§ WORK REQUEST
Extract the lines up to and including the one that contains "Now it supports only on iOS/iPadOS 13+.", starting with the first line of the entries below, and omit the pictures.

======== SOURCE RECORDS

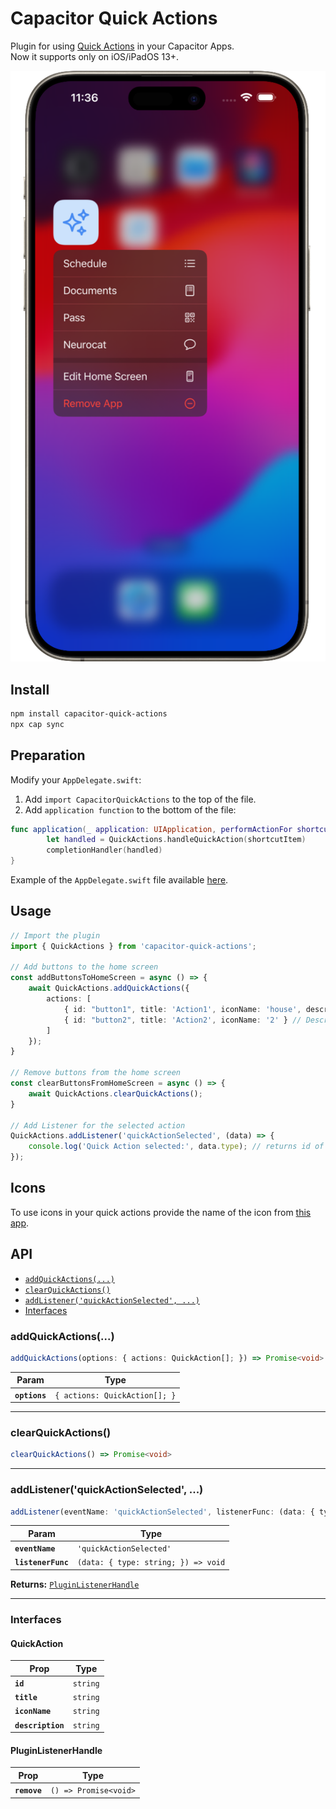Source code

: # Capacitor Quick Actions

Plugin for using [Quick Actions](https://developer.apple.com/documentation/uikit/menus_and_shortcuts/add_home_screen_quick_actions#3701696) in your Capacitor Apps.  
Now it supports only on iOS/iPadOS 13+.

![](https://github.com/lukasandreano/capacitor-quick-actions/blob/main/docs/preview-cutted.png?raw=true)

## Install

```bash
npm install capacitor-quick-actions
npx cap sync
```

## Preparation
Modify your `AppDelegate.swift`:
1. Add `import CapacitorQuickActions` to the top of the file.
2. Add `application function` to the bottom of the file:
```swift
func application(_ application: UIApplication, performActionFor shortcutItem: UIApplicationShortcutItem, completionHandler: @escaping (Bool) -> Void) {
        let handled = QuickActions.handleQuickAction(shortcutItem)
        completionHandler(handled)
}
```
Example of the `AppDelegate.swift` file available [here](https://github.com/lukasandreano/capacitor-quick-actions/blob/main/docs/AppDelegate.swift). 

## Usage
```typescript
// Import the plugin
import { QuickActions } from 'capacitor-quick-actions';

// Add buttons to the home screen
const addButtonsToHomeScreen = async () => {
    await QuickActions.addQuickActions({
        actions: [
            { id: "button1", title: 'Action1', iconName: 'house', description: 'Description1' },
            { id: "button2", title: 'Action2', iconName: '2' } // Description is optional
        ]
    });
}

// Remove buttons from the home screen
const clearButtonsFromHomeScreen = async () => {
    await QuickActions.clearQuickActions();
}

// Add Listener for the selected action
QuickActions.addListener('quickActionSelected', (data) => {
    console.log('Quick Action selected:', data.type); // returns id of the selected action
});
```

## Icons
To use icons in your quick actions provide the name of the icon from [this app](https://developer.apple.com/sf-symbols/).

## API

<docgen-index>

* [`addQuickActions(...)`](#addquickactions)
* [`clearQuickActions()`](#clearquickactions)
* [`addListener('quickActionSelected', ...)`](#addlistenerquickactionselected-)
* [Interfaces](#interfaces)

</docgen-index>

<docgen-api>
<!--Update the source file JSDoc comments and rerun docgen to update the docs below-->

### addQuickActions(...)

```typescript
addQuickActions(options: { actions: QuickAction[]; }) => Promise<void>
```

| Param         | Type                                     |
| ------------- | ---------------------------------------- |
| **`options`** | <code>{ actions: QuickAction[]; }</code> |

--------------------


### clearQuickActions()

```typescript
clearQuickActions() => Promise<void>
```

--------------------


### addListener('quickActionSelected', ...)

```typescript
addListener(eventName: 'quickActionSelected', listenerFunc: (data: { type: string; }) => void) => PluginListenerHandle
```

| Param              | Type                                              |
| ------------------ | ------------------------------------------------- |
| **`eventName`**    | <code>'quickActionSelected'</code>                |
| **`listenerFunc`** | <code>(data: { type: string; }) =&gt; void</code> |

**Returns:** <code><a href="#pluginlistenerhandle">PluginListenerHandle</a></code>

--------------------


### Interfaces


#### QuickAction

| Prop              | Type                |
| ----------------- | ------------------- |
| **`id`**          | <code>string</code> |
| **`title`**       | <code>string</code> |
| **`iconName`**    | <code>string</code> |
| **`description`** | <code>string</code> |


#### PluginListenerHandle

| Prop         | Type                                      |
| ------------ | ----------------------------------------- |
| **`remove`** | <code>() =&gt; Promise&lt;void&gt;</code> |

</docgen-api>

================

§ TASK RESPONSE
Source code

: # Capacitor Quick Actions

Plugin for using [Quick Actions](https://developer.apple.com/documentation/uikit/menus_and_shortcuts/add_home_screen_quick_actions#3701696) in your Capacitor Apps.  
Now it supports only on iOS/iPadOS 13+.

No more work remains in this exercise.